After a lengthy discussion with the monks, however, Tomatis learned that before they took ill, the monks used to gather eight or nine times a day and
chant for 10 to 20 minutes. But thanks to the reforms of Vatican II, their daily chanting had been reduced by several hours a day.
It dawned on Tomatis that the physiological benefits of their chanting -slowing down their breathing, lowering their blood pressure and elevating
their mood and productivity - were at the heart of the monk's lethargy.

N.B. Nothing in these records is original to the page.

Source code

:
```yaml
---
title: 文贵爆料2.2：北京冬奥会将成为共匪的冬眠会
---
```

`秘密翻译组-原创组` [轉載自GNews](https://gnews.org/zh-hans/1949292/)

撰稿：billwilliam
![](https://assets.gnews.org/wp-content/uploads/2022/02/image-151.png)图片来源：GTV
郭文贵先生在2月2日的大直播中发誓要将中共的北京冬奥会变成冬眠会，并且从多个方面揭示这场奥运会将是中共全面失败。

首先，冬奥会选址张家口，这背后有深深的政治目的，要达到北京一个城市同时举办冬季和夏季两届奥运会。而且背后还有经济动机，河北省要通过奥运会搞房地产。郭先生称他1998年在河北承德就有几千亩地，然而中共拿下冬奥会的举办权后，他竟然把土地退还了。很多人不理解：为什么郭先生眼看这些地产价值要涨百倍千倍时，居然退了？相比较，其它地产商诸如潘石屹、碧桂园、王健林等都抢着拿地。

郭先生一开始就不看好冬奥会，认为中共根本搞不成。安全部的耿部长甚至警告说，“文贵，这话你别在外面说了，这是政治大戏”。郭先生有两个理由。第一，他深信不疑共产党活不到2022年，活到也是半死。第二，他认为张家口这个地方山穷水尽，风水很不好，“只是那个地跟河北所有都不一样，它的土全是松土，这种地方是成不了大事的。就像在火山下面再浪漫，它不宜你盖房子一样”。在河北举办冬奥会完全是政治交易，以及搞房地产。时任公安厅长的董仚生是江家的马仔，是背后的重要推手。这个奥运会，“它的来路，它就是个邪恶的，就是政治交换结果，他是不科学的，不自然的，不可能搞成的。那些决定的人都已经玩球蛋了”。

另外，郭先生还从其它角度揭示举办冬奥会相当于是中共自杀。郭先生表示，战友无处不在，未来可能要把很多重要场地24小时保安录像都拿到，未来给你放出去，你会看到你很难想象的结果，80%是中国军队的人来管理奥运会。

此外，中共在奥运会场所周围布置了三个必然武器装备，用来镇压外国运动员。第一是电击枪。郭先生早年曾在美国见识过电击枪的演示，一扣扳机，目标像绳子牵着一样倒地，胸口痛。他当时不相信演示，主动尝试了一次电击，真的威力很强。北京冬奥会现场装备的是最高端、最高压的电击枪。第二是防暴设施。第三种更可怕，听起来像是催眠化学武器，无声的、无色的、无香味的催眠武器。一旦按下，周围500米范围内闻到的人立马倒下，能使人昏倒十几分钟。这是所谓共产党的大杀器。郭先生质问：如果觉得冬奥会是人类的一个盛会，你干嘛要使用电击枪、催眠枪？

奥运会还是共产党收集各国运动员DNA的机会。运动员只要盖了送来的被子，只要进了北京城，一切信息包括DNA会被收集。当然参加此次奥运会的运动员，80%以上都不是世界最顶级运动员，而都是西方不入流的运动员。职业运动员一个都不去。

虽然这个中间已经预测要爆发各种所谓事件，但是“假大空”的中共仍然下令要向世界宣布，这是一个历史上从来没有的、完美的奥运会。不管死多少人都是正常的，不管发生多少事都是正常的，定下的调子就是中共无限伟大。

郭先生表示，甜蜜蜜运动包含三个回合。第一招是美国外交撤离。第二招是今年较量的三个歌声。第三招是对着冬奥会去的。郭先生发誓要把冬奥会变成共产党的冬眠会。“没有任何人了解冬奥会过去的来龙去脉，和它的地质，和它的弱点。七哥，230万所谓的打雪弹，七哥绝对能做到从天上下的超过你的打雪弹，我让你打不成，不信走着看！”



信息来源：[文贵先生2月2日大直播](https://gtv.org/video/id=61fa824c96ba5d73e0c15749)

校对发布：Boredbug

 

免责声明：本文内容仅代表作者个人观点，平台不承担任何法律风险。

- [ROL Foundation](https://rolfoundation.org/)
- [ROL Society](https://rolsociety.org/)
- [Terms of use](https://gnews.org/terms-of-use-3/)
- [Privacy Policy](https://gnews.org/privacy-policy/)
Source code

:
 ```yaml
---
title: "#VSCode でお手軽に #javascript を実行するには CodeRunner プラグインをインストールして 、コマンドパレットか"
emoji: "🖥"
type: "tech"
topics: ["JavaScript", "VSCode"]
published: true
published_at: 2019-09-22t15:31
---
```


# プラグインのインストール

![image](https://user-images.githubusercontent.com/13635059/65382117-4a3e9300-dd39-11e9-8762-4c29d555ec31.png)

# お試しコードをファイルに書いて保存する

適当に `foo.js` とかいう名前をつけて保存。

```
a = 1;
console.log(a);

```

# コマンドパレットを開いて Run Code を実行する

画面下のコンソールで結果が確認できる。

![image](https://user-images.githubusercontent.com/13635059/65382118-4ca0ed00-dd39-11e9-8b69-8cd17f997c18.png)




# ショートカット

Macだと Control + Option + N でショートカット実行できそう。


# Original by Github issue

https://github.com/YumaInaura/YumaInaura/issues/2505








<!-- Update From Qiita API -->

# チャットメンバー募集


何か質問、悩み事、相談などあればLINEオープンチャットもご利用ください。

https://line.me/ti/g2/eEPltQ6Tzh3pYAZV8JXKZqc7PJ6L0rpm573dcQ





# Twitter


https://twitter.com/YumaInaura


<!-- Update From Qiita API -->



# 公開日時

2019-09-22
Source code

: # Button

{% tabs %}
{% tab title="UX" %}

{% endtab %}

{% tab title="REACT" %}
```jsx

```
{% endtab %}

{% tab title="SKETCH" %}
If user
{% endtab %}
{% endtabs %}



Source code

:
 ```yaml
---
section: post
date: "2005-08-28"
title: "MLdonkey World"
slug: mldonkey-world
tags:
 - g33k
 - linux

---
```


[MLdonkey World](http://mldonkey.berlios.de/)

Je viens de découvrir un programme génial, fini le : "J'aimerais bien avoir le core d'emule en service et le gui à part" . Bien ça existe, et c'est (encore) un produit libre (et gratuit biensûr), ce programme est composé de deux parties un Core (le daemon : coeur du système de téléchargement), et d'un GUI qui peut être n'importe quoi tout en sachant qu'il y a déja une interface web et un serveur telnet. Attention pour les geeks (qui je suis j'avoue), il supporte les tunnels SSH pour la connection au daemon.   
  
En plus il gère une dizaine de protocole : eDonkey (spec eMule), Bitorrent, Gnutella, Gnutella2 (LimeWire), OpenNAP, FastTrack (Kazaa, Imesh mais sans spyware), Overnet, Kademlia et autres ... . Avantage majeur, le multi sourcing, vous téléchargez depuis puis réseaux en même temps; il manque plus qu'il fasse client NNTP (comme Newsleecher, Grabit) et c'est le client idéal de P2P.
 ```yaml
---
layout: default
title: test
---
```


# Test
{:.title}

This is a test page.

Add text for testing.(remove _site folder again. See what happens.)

His solution: restoring their full sonic regimen of Gregorian chants. The effects were dramatic. Within six months, the monks were back to their old
vigorous and healthy selves.
According to Tomatis, all cranial nerves lead to the ear, which explains why soothing musical harmonics not only induce states of deep relaxation, but
directly affect breathing, the voice, the heart rate and digestion.
In fact, Tomatis' research has led him to theorise that sacred chants from various religious traditions "charge" the cortex of the brain, which sheds
light on the transformative power of certain musical and vocal sounds.
edit on 15-4-2011 by Free4Ever2 because: (no reason given)
Originally posted by Free4Ever2
Guys dont just post songs, tell us how it affects you in life.
i dont want this thread being moved for being just music.
i want to know the phsycological effect it has on you
Thanks guys and gals xx
I only saw this post of yours, after I posted my song that was on my brain today. That song takes me instantly back to that time period I stated.
For some reason, I keep getting this image of me wearing a light white sweater, and it is Springtime. The air is clean and deliscious smelling,
(there are no constantly present chemtrails which I see now, and make me cough, which exacerbates my terrible hystamine allergies.) The clouds are
high, puffy and white. I can smell nearby growing Lilacs. I am on my way to or from gradeschool. Or I am going to the store with my dad or playing
outside with my brothers and our StingRay bicycles and BatMan batwing dogfight kites.
Being a drummer myself, my musical hero has always been Led Zeppelin's John Bonham. He is, IMO, the single best drummer that the music world has seen
to this point. And nothing by Led Zeppelin gets me more upbeat than this song:
Christopher Tin's wonderful composition "Baba Yetu." The entire song is sung in Swahili, lyrics actually being The Lord's Prayer in Swahili. This is
the first song from a video game that won a Grammy. Wiki.